Si è, sul punto, precisato che la sentenza, fondata in modo esclusivo su una specifica discriminazione ontologica tra le convivenze di fatto e i rapporti coniugali fondati sul matrimonio, risulta lesiva degli stessi criteri adottati nelle "tabelle di Milano", ove vi è una espressa equiparazione convivenze more uxorio e convivenze coniugali fondate sul matrimonio.
Il caso sottoposto all'attenzione della Corte prende avvio da una richiesta di risarcimento danni avanzata da una donna per la morte del proprio compagno, convivente more uxorio, determinatesi a seguito di un sinistro stradale.
La Corte di Appello di Roma, a conferma della decisione di primo grado, condannava l'impresa assicuratrice al risarcimento, in favore dell'attrice, dei danni da quest'ultima subiti a seguito del decesso del proprio convivente more uxorio.
In particolare, i Giudici, a fondamento della decisione assunta, evidenziavano come fosse stata raggiunta la prova dell'effettiva sussistenza, tra l'attrice e la vittima, di un rapporto di convivenza, dotato dei caratteri di stabilità e intensità affettiva assimilabili a un rapporto di natura matrimoniale, sì da giustificare il riconoscimento, in favore della donna, del risarcimento dei danni dalla stessa sofferti nella misura liquidata.
Avverso tale sentenza la donna proponeva ricorso per Cassazione eccependo violazione degli artt. 2043, 2059, 1226 c.c. e degli artt. 3 e 29 Cost., nonché del principio dell'integrale risarcimento del danno.
In particolare, secondo la ricorrente, la Corte territoriale, sulla base di una motivazione del tutto priva di fondamento logico-giuridico, aveva illegittimamente liquidato, in suo favore, un importo a titolo di risarcimento del danno da perdita del rapporto con il convivente more uxorio in misura ingiustificatamente penalizzante rispetto al parametro costituito dalla misura ordinariamente seguita per la liquidazione del danno da perdita del rapporto coniugale.

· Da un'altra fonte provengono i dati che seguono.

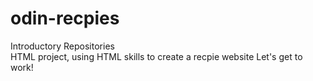 # odin-recpies
Introductory Repositories  
    HTML project, using HTML skills to create a recpie website
Let's get to work!
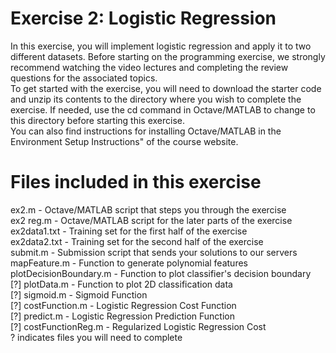 # Exercise 2: Logistic Regression
In this exercise, you will implement logistic regression and apply it to two
different datasets. Before starting on the programming exercise, we strongly
recommend watching the video lectures and completing the review questions
for the associated topics.
<br />
To get started with the exercise, you will need to download the starter
code and unzip its contents to the directory where you wish to complete the
exercise. If needed, use the cd command in Octave/MATLAB to change to
this directory before starting this exercise.
<br />
You can also find instructions for installing Octave/MATLAB in the 
Environment Setup Instructions" of the course website.
<br />
# Files included in this exercise
ex2.m - Octave/MATLAB script that steps you through the exercise<br />
ex2 reg.m - Octave/MATLAB script for the later parts of the exercise<br />
ex2data1.txt - Training set for the first half of the exercise<br />
ex2data2.txt - Training set for the second half of the exercise<br />
submit.m - Submission script that sends your solutions to our servers<br />
mapFeature.m - Function to generate polynomial features<br />
plotDecisionBoundary.m - Function to plot classifier's decision boundary<br />
[?] plotData.m - Function to plot 2D classification data<br />
[?] sigmoid.m - Sigmoid Function<br />
[?] costFunction.m - Logistic Regression Cost Function<br />
[?] predict.m - Logistic Regression Prediction Function<br />
[?] costFunctionReg.m - Regularized Logistic Regression Cost<br />
? indicates files you will need to complete<br />
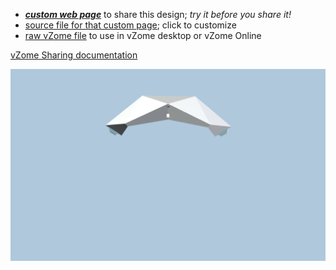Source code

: 
 - [***custom web page***][post] to share this design; *try it before you share it!*
 - [source file for that custom page][source]; click to customize
 - [raw vZome file][raw] to use in vZome desktop or vZome Online

[vZome Sharing documentation](https://vzome.github.io/vzome/sharing.html#how-it-works)

![Image](<Geodesic-Block.png>)


[post]: <https://John-Kostick.github.io/vzome-sharing/2022/02/15/Geodesic-Block-12-58-15.html>
[source]: <https://github.com/John-Kostick/vzome-sharing/edit/main/_posts/2022-02-15-Geodesic-Block-12-58-15.md>
[raw]: <https://raw.githubusercontent.com/John-Kostick/vzome-sharing/main/2022/02/15/12-58-15-Geodesic-Block/Geodesic-Block.vZome>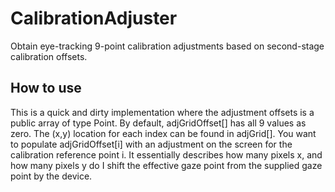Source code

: # CalibrationAdjuster
Obtain eye-tracking 9-point calibration adjustments based on second-stage calibration offsets.

## How to use
This is a quick and dirty implementation where the adjustment offsets is a public array of type Point.
By default, adjGridOffset[] has all 9 values as zero.  The (x,y) location for each index can be found in
adjGrid[].  You want to populate adjGridOffset[i] with an adjustment on the screen for the calibration
reference point i.  It essentially describes how many pixels x, and how many pixels y do I shift the 
effective gaze point from the supplied gaze point by the device.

La Cassazione condivide le doglianze della ricorrente, ritenendole manifestamente fondate.
Gli Ermellini premettono che le tabelle del Tribunale di Milano – assumendo rilievo, ai sensi dell'art. 1226 c.c., come parametri per la valutazione equitativa del danno non patrimoniale alla persona – devono essere correttamente applicate dal giudice di merito, pena la censura per violazione di legge, rilevabile anche in sede di legittimità.
In particolare, il giudice, quando procede alla liquidazione equitativa del danno non patrimoniale in applicazione delle c.d. tabelle predisposte dal Tribunale di Milano, è tenuto ad esplicitare, in motivazione, se e come abbia considerato tutte le circostanze del caso concreto per assicurare un risarcimento integrale del pregiudizio subito da ciascun danneggiato.
Con specifico riferimento al caso di specie, la Corte di merito non ha sufficientemente chiarito per quale motivo, pur dichiarando espressamente di volersi uniformare alle misure di liquidazione previste dalle tabelle del Tribunale di Milano, ha poi determinato, in favore della convivente del defunto, un importo pari a circa la metà della misura minima prevista dalla corrispondente forbice tabellare.
Sul punto, gli Ermellini rilevano come non è condivisibile la motivazione addotta dalla sentenza impugnata, secondo cui nell'ambito delle convivenze di fatto rapporti di affetto e di condivisione si consolidano in tempi molto più ampi che nei legami affettivi tra i componenti di una coppia unita in matrimonio: tale motivazione, infatti, è fondata in modo esclusivo su una specifica discriminazione ontologica tra le convivenze di fatto e i rapporti coniugali fondati sul matrimonio, sicché risulta lesiva degli stessi criteri adottati nelle "tabelle di Milano", ove vi è una espressa equiparazione convivenze more uxorio e convivenze coniugali fondate sul matrimonio.
Alla luce di siffatte contingenze, la Cassazione accoglie il ricorso cassa la sentenza impugnata e rinvia alla Corte d'appello di Roma, in diversa composizione, anche ai fini della regolazione delle spese del giudizio di legittimità.